E assim Paulo Honório termina só. Assombrado por fantasmas do passado e acusado de seguir aquilo que tanto condenou: o comunismo. Mesmo diante da sua queda, em que ouve constantemente vozes que pensa ser sua esposa, e com constantes invasões a suas terras, em que precisa aceitar calado, já que não é mais quem detém o poder na região, vê tudo de uma forma inflexível. Sendo condenado a viver por tempo indeterminado com suas dores. 

Crítica

São Bernardo faz um retrato seco da vida rural num nordeste da primeira metade do século XX. Paulo Honório nasce na pobreza e é vítima desta, até ter a oportunidade de ascender socialmente ao perceber uma oportunidade de lucro na mesma fazenda em que foi explorado. Não surpreendentemente, o personagem principal se torna aquele que o oprimiu na juventude. 

Ao longo da obra o protagonista demonstra o seu contragosto ao versar sobre acesso à educação, em que defende que a população comum não necessita de leitura para pegar numa enxada e os conhecimentos técnicos são suficientes para a realização dos trabalhos superiores, em que se inclui dentro deste último ponto. Com o avanço da história, vê que a concessão de uma educação básica pode ser uma ferramenta para conseguir favores de determinados setores do Estado e uma forma de garantir uma população votante que possui controle dentro do sistema de voto de cabresto. 

Ao falar sobre tais temas, é impossível não retomar a questão do coronelismo. Paulo Honório torna-se um coronel da região e todos os seus desejos e pensamentos passam a servir como régua moral para os que se encontram naquela região. Ir contra o pesamento político do coronel é algo condenado de forma agressiva. A influência que possui acaba por também fazer que receba favores e vistas grossas de determinadores setores importantes da sociedade, como quado o juiz local finge não saber que São Bernardo está roubando terra de vizinhos. 
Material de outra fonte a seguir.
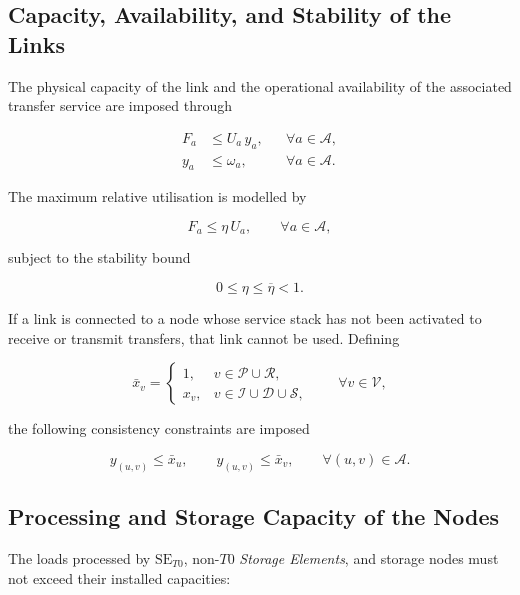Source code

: \documentclass[a4paper,fleqn]{cas-dc}
\newcommand{\V}{\mathcal{V}}
\newcommand{\A}{\mathcal{A}}
\newcommand{\Pset}{\mathcal{P}}
\newcommand{\Iset}{\mathcal{I}}
\newcommand{\Dset}{\mathcal{D}}
\newcommand{\Sset}{\mathcal{S}}
\newcommand{\Rset}{\mathcal{R}}
\begin{document}
\subsection*{Capacity, Availability, and Stability of the Links}

The physical capacity of the link and the operational availability of the associated transfer service are imposed through

\begin{align}
F_a &\le U_a\,y_a,
&& \forall a\in\A,\\
y_a &\le \omega_a,
&& \forall a\in\A.
\end{align}


The maximum relative utilisation is modelled by

\begin{equation}
F_a \le \eta\,U_a,
\qquad \forall a\in\A,
\end{equation}

subject to the stability bound

\begin{equation}
\nonumber 0\le \eta \le \overline\eta < 1.
\end{equation}

If a link is connected to a node whose service stack has not been activated to receive or transmit transfers, that link cannot be used. Defining

\begin{equation}
\bar x_v=
\begin{cases}
1, & v\in\Pset\cup\Rset,\\
x_v, & v\in\Iset\cup\Dset\cup\Sset,
\end{cases}
\qquad \forall v\in\V,
\end{equation}


the following consistency constraints are imposed


\begin{equation}
y_{(u,v)} \le \bar x_u,
\qquad
y_{(u,v)} \le \bar x_v,
\qquad \forall (u,v)\in\A.
\end{equation}


\subsection*{Processing and Storage Capacity of the Nodes}

The loads processed by \(\mathrm{SE}_{T0}\), non-\(T0\) \emph{Storage Elements}, and storage nodes must not exceed their installed capacities:
\end{document}
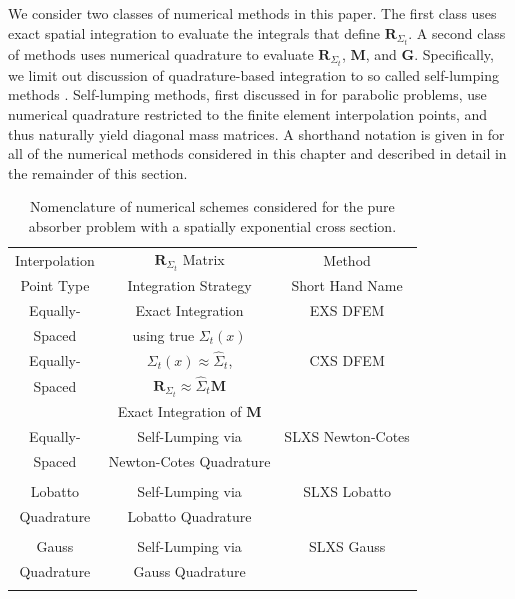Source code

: We consider two classes of numerical methods in this paper.
The first class uses exact spatial integration to evaluate the integrals that define $\mathbf{R}_{\Sigma_t}$.
A second class of methods uses numerical quadrature to evaluate $\mathbf{R}_{\Sigma_t}$, $\mathbf{M}$, and $\mathbf{G}$.  
Specifically, we limit out discussion of quadrature-based integration to so called self-lumping methods \cite{part_1_paper}.  
Self-lumping methods, first discussed in \cite{raviart, thomee} for parabolic problems, use numerical quadrature restricted to the finite element interpolation points, and thus naturally yield diagonal mass matrices.  
A shorthand notation is given in  for all of the numerical methods considered in this chapter and described in detail in the remainder of this section.
\begin{table}[!htp]
\centering
\caption{Nomenclature of numerical schemes considered for the pure absorber problem with a spatially exponential cross section.}
\begin{tabular}{|c|c|c|} 
\hline
  Interpolation &   $\mathbf{R}_{\Sigma_t}$ Matrix				& 	Method					\\
  Point Type		&		Integration Strategy														& 	Short Hand Name \\
  \hline
  Equally-  & 		Exact	Integration																	& EXS DFEM \\
  Spaced   	&   using true $\Sigma_t(x)$											&             \\
  \hline
  Equally-  	& 	$\Sigma_t(x) \approx \widehat{\Sigma}_t $,																			& CXS DFEM \\
  Spaced   	&   $\mathbf{R}_{\Sigma_t} \approx \widehat{\Sigma}_t \mathbf{M}$	&             \\
										&		Exact	Integration	of $\mathbf{M}$   																									&							   \\
  \hline
  Equally-  				& Self-Lumping via  												& SLXS Newton-Cotes	 \\
  Spaced   				& Newton-Cotes Quadrature					&																				\\
  {}											&			{} 																							&     																 \\
  \hline
    Lobatto  			& 	Self-Lumping via 		& 	 	SLXS Lobatto \\
  Quadrature 	& Lobatto Quadrature	&	   \\
    {}														&		{}										& 	      \\
  \hline
  Gauss  					& Self-Lumping via  			 	& SLXS Gauss \\
  Quadrature 	& Gauss Quadrature			& 				\\
    {}									&	{}										 								&      \\
  \hline
\end{tabular}
\label{tbl:names_chap3} 
\end{table}

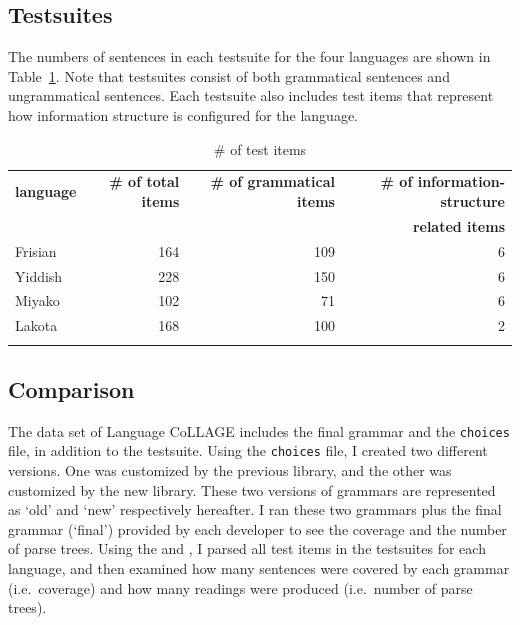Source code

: \subsection{Testsuites}
\label{13:ssec:lc-testsuites}


The numbers of sentences in each testsuite for the four languages are
shown in Table~\ref{tbl:lc:testsites}. Note that testsuites consist of
both grammatical sentences and ungrammatical sentences.  Each
testsuite also includes test items that represent how information
structure is configured for the language.


\begin{table}[!t]
\small
\centering
\caption{\# of test items}
\label{tbl:lc:testsites}
\begin{tabular}{lrrr}
\lsptoprule
\textbf{language} & \textbf{\# of total items} & \textbf{\# of grammatical items}  & \textbf{\# of information-structure}\\
& & & \textbf{related items} \\ \hline
\midrule
Frisian & 164 & 109  & 6\\
Yiddish  & 228 & 150 & 6\\
Miyako & 102 & 71 & 6\\
Lakota & 168 & 100 & 2 \\
\lspbottomrule 
\end{tabular}
\end{table}




\subsection{Comparison}
\label{13:ssec:lc-comp}


The data set of Language CoLLAGE includes the final grammar and the
\texttt{choices} file, in addition to the testsuite. Using the
\texttt{choices} file, I created two different versions. One was
customized by the previous library, and the other was customized by
the new library. These two versions of grammars are represented as
`old' and `new' respectively hereafter.  I ran these two grammars plus
the final grammar (`final') provided by each developer to see the
coverage and the number of parse trees.  Using the \isi{\lkb} and
\isi{\itsdb}, I parsed all test items in the testsuites for each
language, and then examined how many sentences were covered by each
grammar (i.e.\ coverage) and how many readings were produced
(i.e.\ number of parse trees).


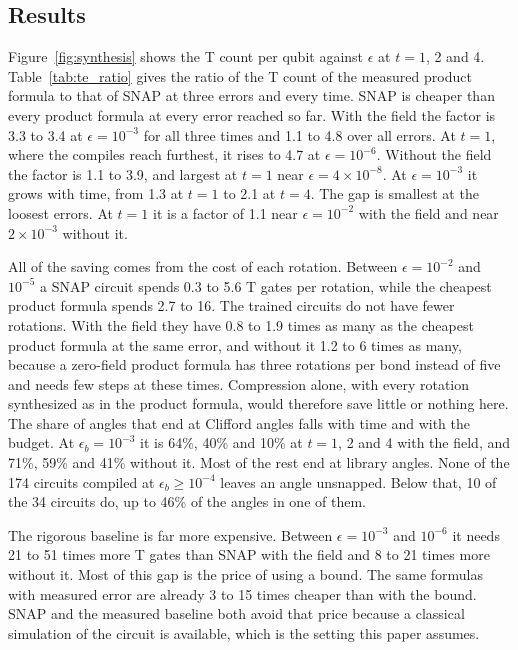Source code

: \subsection{Results}
\label{sec:time_evolution_results}

Figure~\ref{fig:synthesis} shows the T count per qubit against $\epsilon$ at $t = 1$, 2 and 4. Table~\ref{tab:te_ratio} gives the ratio of the T count of the measured product formula to that of SNAP at three errors and every time. SNAP is cheaper than every product formula at every error reached so far. With the field the factor is 3.3 to 3.4 at $\epsilon = 10^{-3}$ for all three times and 1.1 to 4.8 over all errors. At $t = 1$, where the compiles reach furthest, it rises to 4.7 at $\epsilon = 10^{-6}$. Without the field the factor is 1.1 to 3.9, and largest at $t = 1$ near $\epsilon = 4 \times 10^{-8}$. At $\epsilon = 10^{-3}$ it grows with time, from 1.3 at $t = 1$ to 2.1 at $t = 4$. The gap is smallest at the loosest errors. At $t = 1$ it is a factor of 1.1 near $\epsilon = 10^{-2}$ with the field and near $2 \times 10^{-3}$ without it.

All of the saving comes from the cost of each rotation. Between $\epsilon = 10^{-2}$ and $10^{-5}$ a SNAP circuit spends 0.3 to 5.6 T gates per rotation, while the cheapest product formula spends 2.7 to 16. The trained circuits do not have fewer rotations. With the field they have 0.8 to 1.9 times as many as the cheapest product formula at the same error, and without it 1.2 to 6 times as many, because a zero-field product formula has three rotations per bond instead of five and needs few steps at these times. Compression alone, with every rotation synthesized as in the product formula, would therefore save little or nothing here.  The share of angles that end at Clifford angles falls with time and with the budget. At $\epsilon_b = 10^{-3}$ it is 64\%, 40\% and 10\% at $t = 1$, 2 and 4 with the field, and 71\%, 59\% and 41\% without it. Most of the rest end at library angles. None of the 174 circuits compiled at $\epsilon_b \geq 10^{-4}$ leaves an angle unsnapped. Below that, 10 of the 34 circuits do, up to 46\% of the angles in one of them.

The rigorous baseline is far more expensive. Between $\epsilon = 10^{-3}$ and $10^{-6}$ it needs 21 to 51 times more T gates than SNAP with the field and 8 to 21 times more without it. Most of this gap is the price of using a bound. The same formulas with measured error are already 3 to 15 times cheaper than with the bound. SNAP and the measured baseline both avoid that price because a classical simulation of the circuit is available, which is the setting this paper assumes.

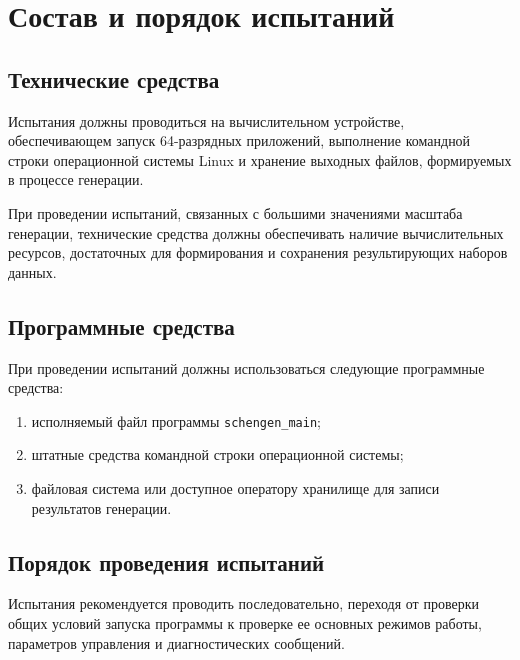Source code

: \section{Состав и порядок испытаний}

\subsection{Технические средства}

Испытания должны проводиться на вычислительном устройстве, обеспечивающем
запуск 64-разрядных приложений, выполнение командной строки операционной
системы Linux и хранение выходных файлов, формируемых в процессе генерации.

При проведении испытаний, связанных с большими значениями масштаба генерации,
технические средства должны обеспечивать наличие вычислительных ресурсов,
достаточных для формирования и сохранения результирующих наборов данных.

\subsection{Программные средства}

При проведении испытаний должны использоваться следующие программные средства:
\begin{enumerate}
    \item исполняемый файл программы \texttt{schengen\_main};
    \item штатные средства командной строки операционной системы;
    \item файловая система или доступное оператору хранилище для записи
    результатов генерации.
\end{enumerate}

\subsection{Порядок проведения испытаний}

Испытания рекомендуется проводить последовательно, переходя от проверки общих
условий запуска программы к проверке ее основных режимов работы, параметров
управления и диагностических сообщений.

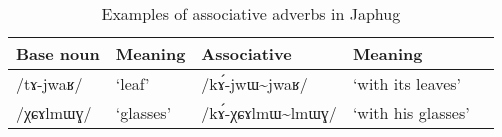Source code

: \documentclass[oneside,a4paper,11pt]{article}
\newcommand{\ipa}[1]{\mbox{\phon/#1/}}
\newcommand{\tld}{\textasciitilde{}}
\begin{document}
\begin{table}
 \caption{Examples of associative adverbs in Japhug} \label{tab:assoc.adv}  \centering
\begin{tabular}{lllll}
\toprule
Base noun & Meaning & Associative & Meaning \\
\midrule
\ipa{tɤ-jwaʁ} & `leaf' & \ipa{kɤ́-jwɯ\tld{}jwaʁ} & `with its leaves' \\
\ipa{χɕɤlmɯɣ} & `glasses' & \ipa{kɤ́-χɕɤlmɯ\tld{}lmɯɣ} & `with his glasses' \\
\bottomrule
\end{tabular}
\end{table}
    
     
\end{document}
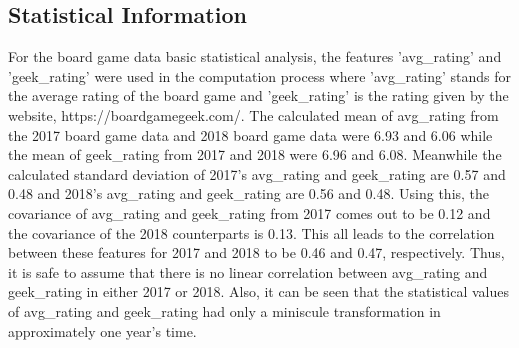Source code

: \documentclass[a4paper,12pt]{IEEEtran}
\begin{document}
\subsection{Statistical Information}
\label{sec5}
For the board game data basic statistical analysis, the features 'avg\_rating' and 'geek\_rating' were used in the computation process where 'avg\_rating' stands for the average rating of the board game and 'geek\_rating' is the rating given by the website, https://boardgamegeek.com/. The calculated mean of avg\_rating from the 2017 board game data and 2018 board game data were 6.93 and 6.06 while the mean of geek\_rating from 2017 and 2018 were 6.96 and 6.08. Meanwhile the calculated standard deviation of 2017's avg\_rating and geek\_rating are 0.57 and 0.48 and 2018's avg\_rating and geek\_rating are 0.56 and 0.48. Using this, the covariance of avg\_rating and geek\_rating from 2017 comes out to be 0.12 and the covariance of the 2018 counterparts is 0.13. This all leads to the correlation between these features for 2017 and 2018 to be 0.46 and 0.47, respectively. Thus, it is safe to assume that there is no linear correlation between avg\_rating and geek\_rating in either 2017 or 2018. Also, it can be seen that the statistical values of avg\_rating and geek\_rating had only a miniscule transformation in approximately one year's time.
\end{document}
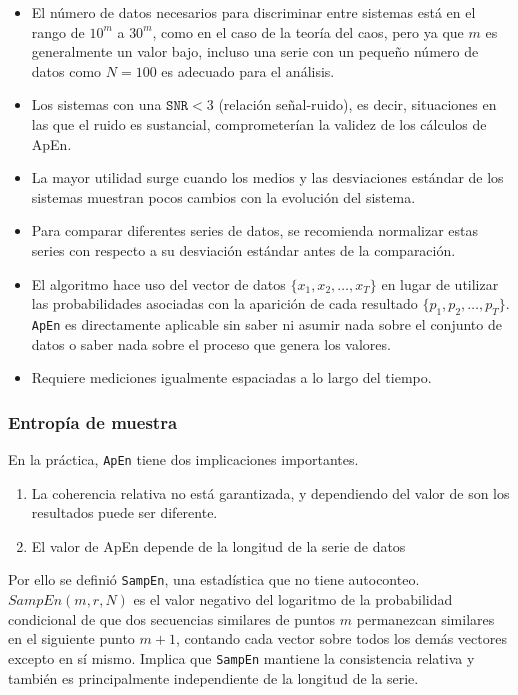 \documentclass[a4paper,12pt]{article}
\begin{document}
\begin{itemize}
	\item El número de datos necesarios para discriminar entre sistemas está en el rango de $10^m$ a $30^m$, como en el caso de la teoría del caos, pero ya que $m$ es generalmente un valor bajo, incluso una serie con un pequeño número de datos como $N = 100$ es adecuado para el análisis.
	\item Los sistemas con una $\texttt{SNR}<3$ (relación señal-ruido), es decir, situaciones en las que el ruido es sustancial, comprometerían la validez de los cálculos de ApEn.
	\item La mayor utilidad surge cuando los medios y las desviaciones estándar de los sistemas muestran pocos cambios con la evolución del sistema.
	\item Para comparar diferentes series de datos, se recomienda normalizar estas series con respecto a su desviación estándar antes de la comparación.
	\item El algoritmo hace uso del vector de datos $\{x_1, x_2, \dots, x_T\}$ en lugar de utilizar las probabilidades asociadas con la aparición de cada resultado $\{p_1, p_2, \dots, p_T\}$. \texttt{ApEn} es directamente aplicable sin saber ni asumir nada sobre el conjunto de datos o saber nada sobre el proceso que genera los valores. 
	\item Requiere mediciones igualmente espaciadas a lo largo del tiempo. 
\end{itemize}

\subsubsection{Entropía de muestra }
En la práctica, \texttt{ApEn} tiene dos implicaciones importantes. 
\begin{enumerate}
	\item La coherencia relativa no está garantizada, y dependiendo del valor de son los resultados puede ser diferente.
	\item El valor de ApEn depende de la longitud de la serie de datos
\end{enumerate}

Por ello se definió \texttt{SampEn}, una estadística que no tiene autoconteo. $SampEn(m, r, N)$ es el valor negativo del logaritmo de la probabilidad condicional de que dos secuencias similares de puntos $m$ permanezcan similares en el siguiente punto $m+1$, contando cada vector sobre todos los demás vectores excepto en sí mismo. Implica que \texttt{SampEn} mantiene la consistencia relativa y también es principalmente independiente de la longitud de la serie.
\end{document}
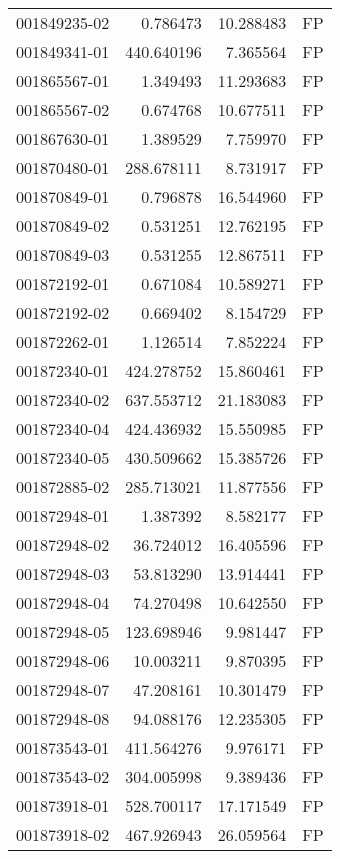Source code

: \begin{tabular}{lrrl}
001849235-02 &    0.786473 &    10.288483 &   FP \\
001849341-01 &  440.640196 &     7.365564 &   FP \\
001865567-01 &    1.349493 &    11.293683 &   FP \\
001865567-02 &    0.674768 &    10.677511 &   FP \\
001867630-01 &    1.389529 &     7.759970 &   FP \\
001870480-01 &  288.678111 &     8.731917 &   FP \\
001870849-01 &    0.796878 &    16.544960 &   FP \\
001870849-02 &    0.531251 &    12.762195 &   FP \\
001870849-03 &    0.531255 &    12.867511 &   FP \\
001872192-01 &    0.671084 &    10.589271 &   FP \\
001872192-02 &    0.669402 &     8.154729 &   FP \\
001872262-01 &    1.126514 &     7.852224 &   FP \\
001872340-01 &  424.278752 &    15.860461 &   FP \\
001872340-02 &  637.553712 &    21.183083 &   FP \\
001872340-04 &  424.436932 &    15.550985 &   FP \\
001872340-05 &  430.509662 &    15.385726 &   FP \\
001872885-02 &  285.713021 &    11.877556 &   FP \\
001872948-01 &    1.387392 &     8.582177 &   FP \\
001872948-02 &   36.724012 &    16.405596 &   FP \\
001872948-03 &   53.813290 &    13.914441 &   FP \\
001872948-04 &   74.270498 &    10.642550 &   FP \\
001872948-05 &  123.698946 &     9.981447 &   FP \\
001872948-06 &   10.003211 &     9.870395 &   FP \\
001872948-07 &   47.208161 &    10.301479 &   FP \\
001872948-08 &   94.088176 &    12.235305 &   FP \\
001873543-01 &  411.564276 &     9.976171 &   FP \\
001873543-02 &  304.005998 &     9.389436 &   FP \\
001873918-01 &  528.700117 &    17.171549 &   FP \\
001873918-02 &  467.926943 &    26.059564 &   FP \\

\end{tabular}
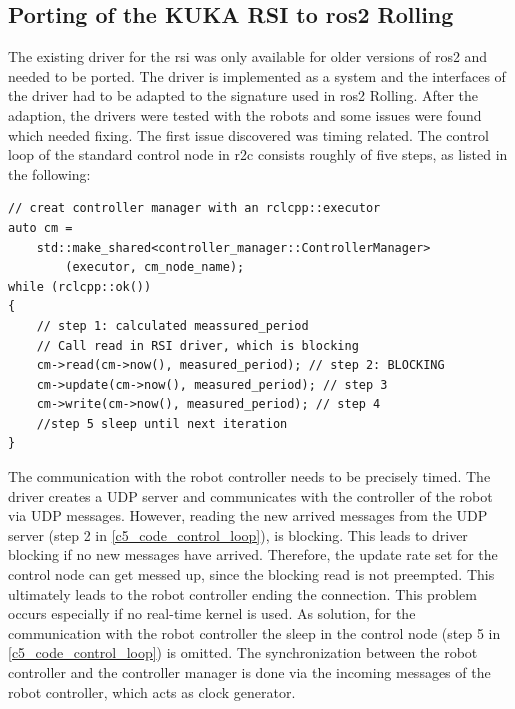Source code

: \subsection{Porting of the KUKA RSI to \gls{ros2} Rolling}
The existing driver for the \gls{rsi} was only available for older versions of \gls{ros2} and needed to be ported. 
The driver is implemented as a system and the interfaces of the driver had to be adapted to the signature used in \gls{ros2} Rolling. After the adaption, the drivers were tested with the robots and some issues were found which needed fixing.\newline 
The first issue discovered was timing related. The control loop of the standard control node in \gls{r2c} consists roughly of five steps, as listed in the following:\newline
\lstset{language=C++,basicstyle=\small}
\begin{lstlisting}[caption=Pseudo code for the control loop.,label=c5_code_control_loop]
// creat controller manager with an rclcpp::executor
auto cm = 
    std::make_shared<controller_manager::ControllerManager>
        (executor, cm_node_name);
while (rclcpp::ok())
{   
    // step 1: calculated meassured_period
    // Call read in RSI driver, which is blocking
    cm->read(cm->now(), measured_period); // step 2: BLOCKING 
    cm->update(cm->now(), measured_period); // step 3
    cm->write(cm->now(), measured_period); // step 4
    //step 5 sleep until next iteration
}
\end{lstlisting}
The communication with the robot controller needs to be precisely timed. The driver creates a UDP server and communicates with the controller of the robot via UDP messages. However, reading the new arrived messages from the UDP server (step 2 in \autoref{c5_code_control_loop}), is blocking. This leads to driver blocking if no new messages have arrived. Therefore, the update rate set for the control node can get messed up, since the blocking read is not preempted. This ultimately leads to the robot controller ending the connection. This problem occurs especially if no real-time kernel is used.\newline
As solution, for the communication with the robot controller the sleep in the control node (step 5 in \autoref{c5_code_control_loop}) is omitted. The synchronization between the robot controller and the controller manager is done via the incoming messages of the robot controller, which acts as clock generator.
O comportamento que fez Paulo Honório crescer é o mesmo que causa sua queda. Desconfiado, passa a suspeitar das conversas dos amigos, das cartas da esposa, dos movimentos dentro da casa. O fato de não ter nenhuma prova das traições e envolvimentos com movimentos comunistas por parte destes é o que faz Paulo agir. Age demitindo amigos, cometendo violências com a esposa, negando o filho. Acaba só e mesmo diante da solidão não se arrepende de quem é, sabe que é inerente a si, mas corrói com a dor. Ao fim, vê perdendo tudo por não ter mais motivo para seguir em frente e sabe que agora é a hora dos outros coronéis tomarem tudo que conquistou, assim como um dia fez. Tal inércia do protagonista reflete o conhecimento que tinha sobre como funcionava a lei na região. A lei era o coronel, a religião era o coronel. Mandava quem tinha a faca na mão. 

São Bernardo é uma obra que certamente vale a leitura. Reler o livro me fez ter uma noção melhor do contexto histórico da obra. Na minha primeira leitura, há um pouco mais de dez anos, fui bastante atraído pela questão psicológica existente dentro do texto e hoje consegui entender a profundidade que esse fator psicológico se mistura com a máquina de poder daquela região. 

★★★★★

Trecho da Obra 

"Tive abatimentos, desejos de recuar; contornei dificuldades: muitas curvas. Acham que andei mal? A verdade é que nunca soube quais foram os meus atos bons e quais foram os maus. Fiz coisas boas que me trouxeram prejuízo; fiz coisas ruins que deram lucro. E como sempre a intenção de possuir as terras de S. Bernardo, considerei legítimas as ações que me levaram a obtê-las."